What do you do when writing is really HARD?
Me? I check email, send a tweet or two, post a link on facebook, research something obscure and hope it’ll somehow find its way into a future manuscript. And then I write a blog post about how writing can be really hard.
You know, I often wonder how some writers can crank out book after book after book – entire triologies have been written in the time it’s taken me to complete one freaking book. I kid you not. (Hmmm … maybe they don’t distract as easily as I do when writing gets hard. It’s a thought.)
I’m also a slow reader. A friend of mine can read entire trilogies in the time it takes me to read the first book. Again, I kid you not.
However, I must say that she hardly remembers a thing she reads.
Me, on the other hand, I over-think things. When I’m reading, I often find myself analyzing words and sentences, reading them over and over because I like the sound or the look of them. If there’s an especially appealing word on the page, my eye will jump back to it several times before I turn that page. Sometimes I have to stop and say the word out loud. Yes, I’m a bit obsessive with the look and sound of certain words. Especially if they’re in a fabulous font. I have a childhood saturated in Dr. Seuss to thank for that.
The same kind of thing happens when I’m writing. More times than not, I find myself jumping back a few pages, reading and revising when I really “should” be pushing forward. And ironically, it’s days like today, days when I’m determined not to go back, that writing becomes hard. It’s days like today that I get the least amount of writing done. When I don’t allow myself to flow with my natural writing bent, when I don’t allow myself the pleasure of enjoying the words I’m writing and my focus is only on adding more words where I left off the day before, my word count seriously lacks growth.

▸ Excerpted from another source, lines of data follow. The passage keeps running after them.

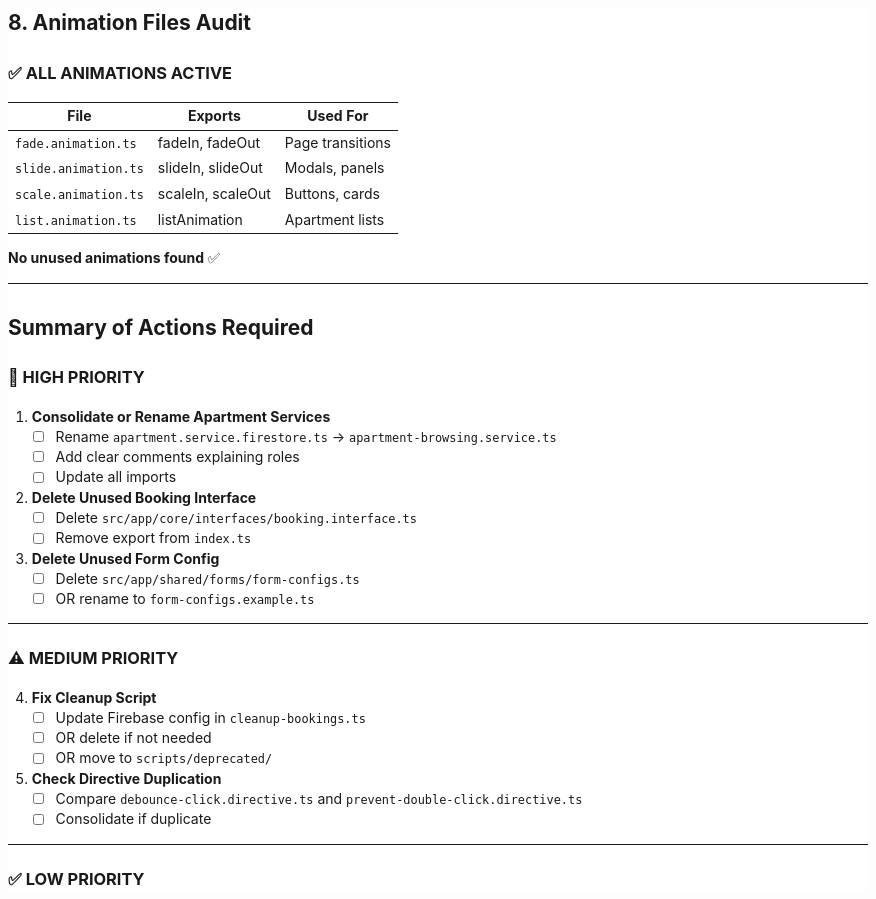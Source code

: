 
## 8. Animation Files Audit

### ✅ ALL ANIMATIONS ACTIVE

| File | Exports | Used For |
|------|---------|----------|
| `fade.animation.ts` | fadeIn, fadeOut | Page transitions |
| `slide.animation.ts` | slideIn, slideOut | Modals, panels |
| `scale.animation.ts` | scaleIn, scaleOut | Buttons, cards |
| `list.animation.ts` | listAnimation | Apartment lists |

**No unused animations found** ✅

---

## Summary of Actions Required

### 🔴 HIGH PRIORITY

1. **Consolidate or Rename Apartment Services**
   - [ ] Rename `apartment.service.firestore.ts` → `apartment-browsing.service.ts`
   - [ ] Add clear comments explaining roles
   - [ ] Update all imports

2. **Delete Unused Booking Interface**
   - [ ] Delete `src/app/core/interfaces/booking.interface.ts`
   - [ ] Remove export from `index.ts`

3. **Delete Unused Form Config**
   - [ ] Delete `src/app/shared/forms/form-configs.ts`
   - [ ] OR rename to `form-configs.example.ts`

---

### ⚠️ MEDIUM PRIORITY

4. **Fix Cleanup Script**
   - [ ] Update Firebase config in `cleanup-bookings.ts`
   - [ ] OR delete if not needed
   - [ ] OR move to `scripts/deprecated/`

5. **Check Directive Duplication**
   - [ ] Compare `debounce-click.directive.ts` and `prevent-double-click.directive.ts`
   - [ ] Consolidate if duplicate

---

### ✅ LOW PRIORITY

This isn’t a new revelation to me by any means. I used to think my “revisionitis” was a condition that I needed to be cured of, so I used to fight against it. (Evidently, sometimes I still do.) But I’ve recently realized it isn’t a condition that needs curing; it’s simply my process. A process that I’m still learning to accept.
And I’m coming to accept something else, too:
I write best when I read. Yes, when I read other people’s books, of course. But I mean, when I actually read and enjoy the words that are already in the document I’m working on. I’m a very visual person: I love format. I love fonts. I love the look of dialogue. I love deep black on crisp white. For me, writing is more than just getting the story out and dropping as many words as I can onto the page; although c’est tres important, aussi. But I’m slowly figuring out that my revisionitis isn’t only about rewriting. It’s also about allowing myself the pleasure of enjoying and appreciating the words that are on the page for the way they look and sound just as much as for what they mean. And amazingly, when I do that, the story progresses.
The trick is figuring out how to do that about three times faster than I currently am.
When does writing become hard for you? And what do you do about it?